The court upheld the parties' right to contract out and the employer was entitled to recover liquidated damages even though the contractor was prevented from meeting the completion date by an instruction given by the employer's representative.
The contractor had lost its right to claim an extension of time for this delay by failing to serve the appropriate notices.
The background to this case was that City Inn had engaged Shepherd to construct a hotel in Bristol.
Shepherd was contractually required to give notice within 10 days of an architect's instruction if it considered that the instruction would cause delay to completion. If it failed to comply with these notice provisions, Shepherd would not be entitled to an extension of time.
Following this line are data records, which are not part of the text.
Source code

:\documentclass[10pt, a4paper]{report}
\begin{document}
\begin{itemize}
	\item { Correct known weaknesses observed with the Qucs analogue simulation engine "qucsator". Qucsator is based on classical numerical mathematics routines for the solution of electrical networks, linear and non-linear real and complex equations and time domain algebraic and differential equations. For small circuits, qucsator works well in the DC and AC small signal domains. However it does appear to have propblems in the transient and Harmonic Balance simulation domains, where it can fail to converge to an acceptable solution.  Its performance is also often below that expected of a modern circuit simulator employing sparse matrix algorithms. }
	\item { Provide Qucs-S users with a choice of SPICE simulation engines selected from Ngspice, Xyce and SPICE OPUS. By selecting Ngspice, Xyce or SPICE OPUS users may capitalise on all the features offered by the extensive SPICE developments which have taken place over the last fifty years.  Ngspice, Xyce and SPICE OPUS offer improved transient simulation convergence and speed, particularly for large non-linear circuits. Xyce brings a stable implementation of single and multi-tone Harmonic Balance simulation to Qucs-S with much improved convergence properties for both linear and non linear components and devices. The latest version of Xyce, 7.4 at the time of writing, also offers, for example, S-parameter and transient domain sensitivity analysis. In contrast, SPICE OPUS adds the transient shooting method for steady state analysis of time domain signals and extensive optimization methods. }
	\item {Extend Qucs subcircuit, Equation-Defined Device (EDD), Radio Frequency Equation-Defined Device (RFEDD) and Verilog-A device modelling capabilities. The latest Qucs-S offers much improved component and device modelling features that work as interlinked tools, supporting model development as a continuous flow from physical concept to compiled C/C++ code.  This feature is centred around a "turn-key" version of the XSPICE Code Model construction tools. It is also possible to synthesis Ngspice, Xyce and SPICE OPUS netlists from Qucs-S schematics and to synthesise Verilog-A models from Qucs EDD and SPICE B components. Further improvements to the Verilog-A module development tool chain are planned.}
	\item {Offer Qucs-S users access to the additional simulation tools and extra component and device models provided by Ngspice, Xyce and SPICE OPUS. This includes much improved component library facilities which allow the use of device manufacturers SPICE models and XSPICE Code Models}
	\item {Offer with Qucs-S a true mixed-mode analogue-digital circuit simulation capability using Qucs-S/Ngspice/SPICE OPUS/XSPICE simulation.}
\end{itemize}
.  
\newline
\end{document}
In the event, Shepherd failed to give the requisite notices in response to an architect's instruction and then, not surprisingly, failed to complete the works by the completion date.
Shepherd challenged the clause removing its right to an extension of time. It argued that the amount of liquidated damages the client could claim for late completion was simply a penalty to be paid by Shepherd for its failure to give notice. It was not a genuine pre-estimate of the client's loss.
This argument was rejected by the court, which found that, under the terms of the contract, the contractor had a choice.
It could give a notice seeking an extension of time or it could undertake the architect's instruction without requesting an extension of time.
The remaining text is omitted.